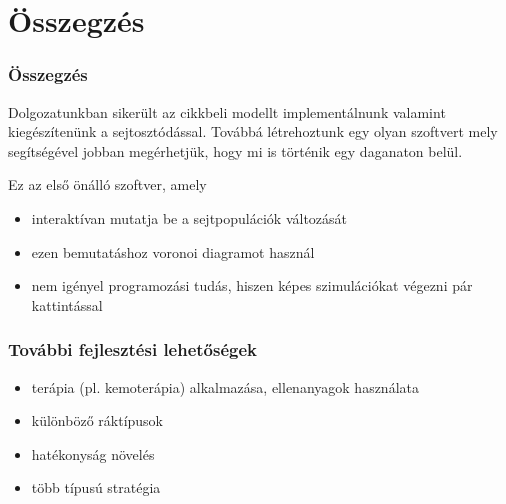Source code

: \section{Összegzés}
\begin{frame}
\frametitle{Összegzés}

\begin{block}{}
Dolgozatunkban sikerült az \cite{archetti2016cooperation} cikkbeli modellt implementálnunk valamint kiegészítenünk a sejtosztódással. Továbbá létrehoztunk egy olyan szoftvert mely segítségével jobban megérhetjük, hogy mi is történik egy daganaton belül.
\end{block}

\pause
\begin{block}{Ez az első önálló szoftver, amely}
\begin{itemize}
	\item interaktívan mutatja be a sejtpopulációk változását
	\pause
	\item ezen bemutatáshoz voronoi diagramot használ
	\pause
	\item nem igényel programozási tudás, hiszen képes szimulációkat végezni pár kattintással
\end{itemize}
\end{block}
\end{frame}

\begin{frame}
\frametitle{További fejlesztési lehetőségek}
\begin{itemize}
	\item terápia (pl. kemoterápia) alkalmazása, ellenanyagok használata
	\pause
	\item különböző ráktípusok
	\pause
	\item hatékonyság növelés
	\pause
	\item több típusú stratégia
\end{itemize}

\end{frame}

===============

(TASK PROMPT)
What is the number of lines in this listing that contain the word "frametitle"? Answer with that number and nothing else.

(SOLUTION FOR THIS TASK)
2